How Not to Fail at Exercise
No one likes to fail — in life or at the gym. But it does sometimes happen that performance pressure keeps us from working out. We begin to dislike or fear an exercise program so much that we give up and stop working out altogether. There is never any one particular reason why someone may fail at following an exercise program. However, if you can identify some of the barriers that could cause you to stop working out, then you can plan ways to not let them get in your way.
Let’s look at some of the common barriers and different strategies you can use to overcome them.
Between family and work commitments, making time for exercise can seem like a challenge. It could seem like wasting precious me-time as well.
It’s a common perception that if one doesn’t spend at least an hour exercising, then it’s not worth trying at all. The reality is that when it comes to exercise, the most important thing is consistency, and not necessarily the duration of the workout. Being active for 10 or 12 minutes at a time can help improve your overall fitness.

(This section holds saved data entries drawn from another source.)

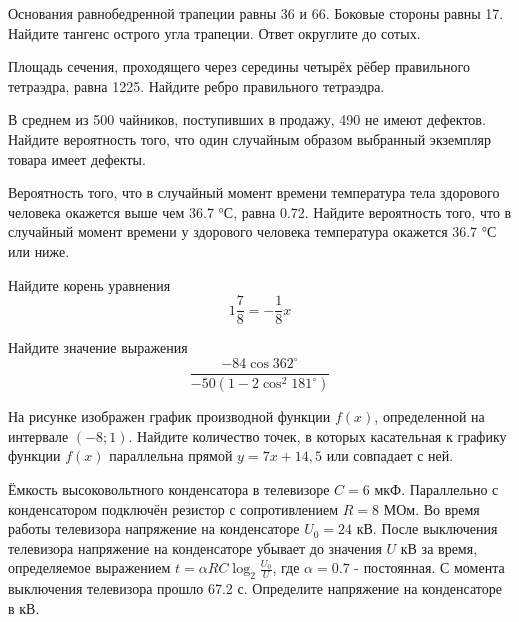 \documentclass[twocolumn]{article}
\begin{document}
\cleardoublepage
\def\examvart{Вариант 18.1}
\normalsize

\startpartone
\large




\begin{taskBN}{1}
Основания равнобедренной трапеции равны 36 и 66. Боковые стороны равны 17. Найдите тангенс острого угла трапеции. Ответ округлите до сотых.
\end{taskBN}

\begin{taskBN}{2}
Площадь сечения, проходящего через середины четырёх рёбер правильного тетраэдра, равна 1225. Найдите ребро правильного тетраэдра.
\end{taskBN}

\begin{taskBN}{3}
В среднем из 500 чайников, поступивших в продажу, 490 не имеют дефектов. Найдите вероятность того, что один случайным образом выбранный экземпляр товара имеет дефекты.
\end{taskBN}

\begin{taskBN}{4}
Вероятность того, что в случайный момент времени температура тела здорового человека окажется выше чем 36.7 °С, равна 0.72. Найдите вероятность того, что в случайный момент времени у здорового человека температура окажется 36.7 °С или ниже.
\end{taskBN}

\begin{taskBN}{5}
Найдите корень уравнения $${1}\frac{7}{8}=-\frac{1}{8}x$$
\end{taskBN}

\begin{taskBN}{6}
Найдите значение выражения $$\frac{-84\cos362^\circ}{-50(1-2\cos^2{181^\circ})}$$
\end{taskBN}

\begin{taskBN}{7}
На рисунке изображен график производной функции $f(x)$, определенной на интервале $(-8; 1)$. Найдите количество точек, в которых касательная к графику функции $f(x)$ параллельна прямой $y=7x+ 14{,}5 $ или совпадает с ней.\vspace{2.5cm}
\end{taskBN}

\begin{taskBN}{8}
Ёмкость высоковольтного конденсатора в телевизоре $C=6$ мкФ. Параллельно с конденсатором подключён резистор с сопротивлением $R=8$ МОм. Во время работы телевизора напряжение на конденсаторе $U_{0}=24$ кВ. После выключения телевизора напряжение на конденсаторе убывает до значения $U$ кВ за время, определяемое выражением $t=\alpha RC \log _{2} {\frac{U_{0}}{U}}$, где $ \alpha=0.7$ - постоянная. С момента выключения телевизора прошло 67.2 с. Определите напряжение на конденсаторе в кВ.
\end{taskBN}
\end{document}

Here’s how you can make fitness part of your schedule:
- Take a brisk walk for 10 minutes; walking around your office building or complex can be one way to help increase your energy and move you towards better health.

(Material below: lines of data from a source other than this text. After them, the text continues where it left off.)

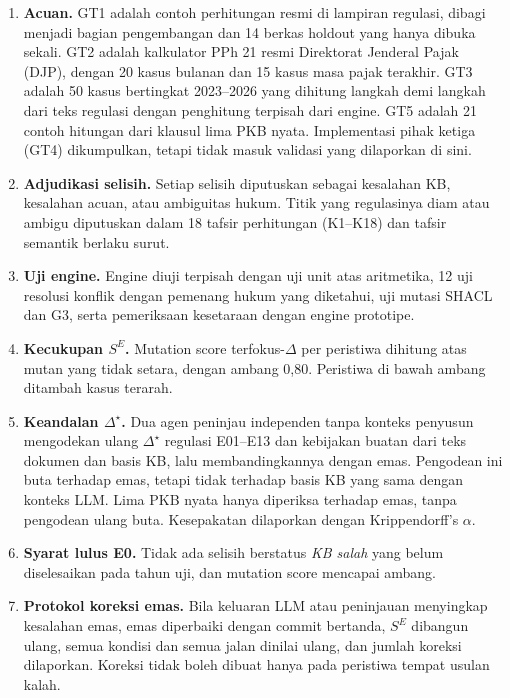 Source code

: \documentclass[conference]{IEEEtran}
\makeatletter
\DeclareRobustCommand{\en}[1]{{\usefont{\f@encoding}{\f@family}{\f@series}{it}#1\/}}
\newcommand{\emas}{\star}
\newcommand{\SE}{S^{E}}
\makeatother
\begin{document}
\begin{enumerate}[leftmargin=*,nosep]
  \item \textbf{Acuan.} GT1 adalah contoh perhitungan resmi di lampiran regulasi, dibagi menjadi bagian pengembangan dan 14 berkas \en{holdout} yang hanya dibuka sekali. GT2 adalah kalkulator PPh 21 resmi Direktorat Jenderal Pajak (DJP), dengan 20 kasus bulanan dan 15 kasus masa pajak terakhir. GT3 adalah 50 kasus bertingkat 2023--2026 yang dihitung langkah demi langkah dari teks regulasi dengan penghitung terpisah dari \en{engine}. GT5 adalah 21 contoh hitungan dari klausul lima PKB nyata. Implementasi pihak ketiga (GT4) dikumpulkan, tetapi tidak masuk validasi yang dilaporkan di sini.
  \item \textbf{Adjudikasi selisih.} Setiap selisih diputuskan sebagai kesalahan KB, kesalahan acuan, atau ambiguitas hukum. Titik yang regulasinya diam atau ambigu diputuskan dalam 18 tafsir perhitungan (K1--K18) dan tafsir semantik berlaku surut.
  \item \textbf{Uji \en{engine}.} \en{Engine} diuji terpisah dengan uji unit atas aritmetika, 12 uji resolusi konflik dengan pemenang hukum yang diketahui, uji mutasi SHACL dan G3, serta pemeriksaan kesetaraan dengan \en{engine} prototipe.
  \item \textbf{Kecukupan $\SE$.} \en{Mutation score} terfokus-$\Delta$ per peristiwa dihitung atas mutan yang tidak setara, dengan ambang 0,80. Peristiwa di bawah ambang ditambah kasus terarah.
  \item \textbf{Keandalan $\Delta^{\emas}$.} Dua agen peninjau independen tanpa konteks penyusun mengodekan ulang $\Delta^{\emas}$ regulasi E01--E13 dan kebijakan buatan dari teks dokumen dan basis KB, lalu membandingkannya dengan emas. Pengodean ini buta terhadap emas, tetapi tidak terhadap basis KB yang sama dengan konteks LLM. Lima PKB nyata hanya diperiksa terhadap emas, tanpa pengodean ulang buta. Kesepakatan dilaporkan dengan Krippendorff's $\alpha$.
  \item \textbf{Syarat lulus E0.} Tidak ada selisih berstatus \emph{KB salah} yang belum diselesaikan pada tahun uji, dan \en{mutation score} mencapai ambang.
  \item \textbf{Protokol koreksi emas.} Bila keluaran LLM atau peninjauan menyingkap kesalahan emas, emas diperbaiki dengan \en{commit} bertanda, $\SE$ dibangun ulang, semua kondisi dan semua jalan dinilai ulang, dan jumlah koreksi dilaporkan. Koreksi tidak boleh dibuat hanya pada peristiwa tempat usulan kalah.
\end{enumerate}
\end{document}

- Take the stairs instead of the lift.
- Set your phone timer for 30 seconds and do as many bodyweight squats as possible. Reset and do as many push-ups as possible. Doing that thrice in a row takes only three minutes.
2. Missing workouts
If a hectic schedule causes you to miss a workout or two, it can be easy to get discouraged and stop exercising altogether.

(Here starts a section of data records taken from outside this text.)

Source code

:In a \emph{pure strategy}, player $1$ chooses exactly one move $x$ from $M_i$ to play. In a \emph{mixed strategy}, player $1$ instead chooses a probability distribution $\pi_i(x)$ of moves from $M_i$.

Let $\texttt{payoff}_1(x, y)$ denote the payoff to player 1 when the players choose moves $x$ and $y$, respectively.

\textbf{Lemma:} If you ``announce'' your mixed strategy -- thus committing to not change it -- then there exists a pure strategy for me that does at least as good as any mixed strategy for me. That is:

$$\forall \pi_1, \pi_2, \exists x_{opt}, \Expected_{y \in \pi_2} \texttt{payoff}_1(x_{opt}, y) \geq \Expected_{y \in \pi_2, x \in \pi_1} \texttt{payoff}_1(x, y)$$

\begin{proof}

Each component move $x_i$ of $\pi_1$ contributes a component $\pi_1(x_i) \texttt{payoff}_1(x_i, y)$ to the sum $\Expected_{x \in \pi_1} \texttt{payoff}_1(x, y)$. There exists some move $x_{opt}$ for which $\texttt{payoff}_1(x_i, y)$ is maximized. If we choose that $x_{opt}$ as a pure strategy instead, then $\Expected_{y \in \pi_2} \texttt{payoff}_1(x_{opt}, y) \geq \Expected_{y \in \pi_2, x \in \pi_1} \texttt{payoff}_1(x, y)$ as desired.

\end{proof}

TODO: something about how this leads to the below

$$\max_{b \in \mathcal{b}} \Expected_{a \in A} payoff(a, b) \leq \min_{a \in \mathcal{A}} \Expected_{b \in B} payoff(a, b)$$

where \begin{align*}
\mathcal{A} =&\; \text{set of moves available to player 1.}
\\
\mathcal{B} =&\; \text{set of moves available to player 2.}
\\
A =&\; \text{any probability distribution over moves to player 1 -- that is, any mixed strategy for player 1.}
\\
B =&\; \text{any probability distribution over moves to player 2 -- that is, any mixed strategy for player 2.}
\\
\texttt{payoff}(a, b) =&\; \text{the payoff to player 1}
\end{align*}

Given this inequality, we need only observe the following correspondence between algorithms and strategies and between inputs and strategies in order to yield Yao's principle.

Yes, you might feel guilty about missing a couple of workouts, but remember, long-term consistency is key. If your schedule gets in your way for a couple of days, then follow the steps above to make time for exercise when you can. Do not be discouraged. You can always pick up once your schedule opens up. Doing a little bit of exercise at a time can help you maintain your fitness.
Yes, having goals can be an important source of motivation for exercise, but setting an unrealistic goal can be detrimental and self-defeating. You cannot, for instance, lose 15 kilos a month. When a goal is unrealistic, or if it feels like there is no progress being made, it can be easy to lose sight of and stop the program. Another common goal that is unrealistic and easily broken is trying to exercise every day.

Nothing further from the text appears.